One month ago, when the market's recent rout was still perceived by many as a textbook correction and an opportunity to "buy the dip" instead of a signal that the economy is turning late cycle - and is a sufficient condition for the Fed to pause its rate hikes - we first asked the question whether this was an ordinary, garden variety 10% correction in a rising bull market, or is this the start of a bear market?
As we showed at the time, the answer could be found - at least superficially - in the following Goldman chart, which showed the average trajectory of the MSCI World from a year before the start of a drawdown, through the actual drawdown and subsequent 10% drop, and then follows the two average paths: one of recovery, and the other of sliding into a bear market.
What the chart showed is that following the start of the MSCI World drawdown and through early November, global stocks were tracking the trajectory of the average bear market almost to the tick, however it was still too early to categorically distinguish whether what comes next is a bear market or the end of the correction.
Fast forward to today, when Bloomberg's Ye Xie picks up on this divergence only instead of looking at the MSCI World index, focuses on the S&P500 which - as in the chart above - has reached a critical junction to determine whether this is just another typical correction during this bull market or it is the beginning of a bear market.
And, like in the chart above, what until recently gave some confidence that the S&P was following an ordinary correction path, the S&P 500's performance since the Sept. 20 drawdown start has ominously started to diverge from the average path of the previous five corrections in 2010, 2011, 2012, 2015 and earlier this year, suggesting that absent a sharp rebound, a bear market may indeed be in store.

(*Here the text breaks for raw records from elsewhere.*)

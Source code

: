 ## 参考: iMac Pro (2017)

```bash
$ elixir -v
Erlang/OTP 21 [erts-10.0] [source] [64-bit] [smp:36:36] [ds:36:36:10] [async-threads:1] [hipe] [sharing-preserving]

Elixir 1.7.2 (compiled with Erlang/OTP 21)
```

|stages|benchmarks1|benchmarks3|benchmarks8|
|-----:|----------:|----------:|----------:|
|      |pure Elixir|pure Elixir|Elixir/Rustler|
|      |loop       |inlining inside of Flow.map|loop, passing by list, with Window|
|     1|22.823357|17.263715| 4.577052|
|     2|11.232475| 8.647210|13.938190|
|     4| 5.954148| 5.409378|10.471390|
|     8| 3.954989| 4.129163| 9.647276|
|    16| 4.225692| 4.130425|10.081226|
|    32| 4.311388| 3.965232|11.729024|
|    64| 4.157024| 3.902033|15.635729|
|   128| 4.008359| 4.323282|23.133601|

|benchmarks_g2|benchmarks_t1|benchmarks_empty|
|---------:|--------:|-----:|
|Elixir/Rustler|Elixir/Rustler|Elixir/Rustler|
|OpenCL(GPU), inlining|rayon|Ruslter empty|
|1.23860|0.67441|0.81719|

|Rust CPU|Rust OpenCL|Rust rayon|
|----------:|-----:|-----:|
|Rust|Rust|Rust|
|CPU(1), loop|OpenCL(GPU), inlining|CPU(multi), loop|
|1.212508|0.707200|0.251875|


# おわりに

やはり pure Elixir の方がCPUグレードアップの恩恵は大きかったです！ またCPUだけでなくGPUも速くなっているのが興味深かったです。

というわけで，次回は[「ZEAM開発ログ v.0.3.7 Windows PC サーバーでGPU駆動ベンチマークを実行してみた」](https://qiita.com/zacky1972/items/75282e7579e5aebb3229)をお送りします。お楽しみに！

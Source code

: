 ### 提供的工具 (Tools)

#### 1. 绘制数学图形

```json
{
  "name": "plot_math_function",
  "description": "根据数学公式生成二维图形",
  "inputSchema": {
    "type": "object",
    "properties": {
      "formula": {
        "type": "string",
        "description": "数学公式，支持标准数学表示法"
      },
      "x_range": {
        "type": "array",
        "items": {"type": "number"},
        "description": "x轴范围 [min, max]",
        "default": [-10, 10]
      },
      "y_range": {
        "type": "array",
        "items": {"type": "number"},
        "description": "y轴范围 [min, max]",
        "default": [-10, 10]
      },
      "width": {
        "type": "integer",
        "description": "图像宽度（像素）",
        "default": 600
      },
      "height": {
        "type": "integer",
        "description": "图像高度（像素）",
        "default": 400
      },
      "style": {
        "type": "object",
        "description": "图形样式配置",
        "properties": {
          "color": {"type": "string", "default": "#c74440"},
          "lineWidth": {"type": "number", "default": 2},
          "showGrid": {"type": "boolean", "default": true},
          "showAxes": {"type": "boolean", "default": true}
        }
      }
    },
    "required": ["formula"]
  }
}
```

To be sure, there is still some leeway considering that the worst peak-to-trough drop of the past 4 corrections was a 19% slump during a five-month period starting in April 2011 when the European debt crisis roiled global markets (even if the other 3 corrections had rebounded much sooner and faster). In comparison, the S&P has sunk 13% over the past three months through yesterday, so a definitive answer may still take a few more weeks if the S&P finds a new range in which to trade. .
That said, as Bloomberg concludes unless today's rally - and whatever it is that Powell says tomorrow - sends the market back to its well-worn path after its recent correctively bearish detour, "it will smell more and more like a bear market."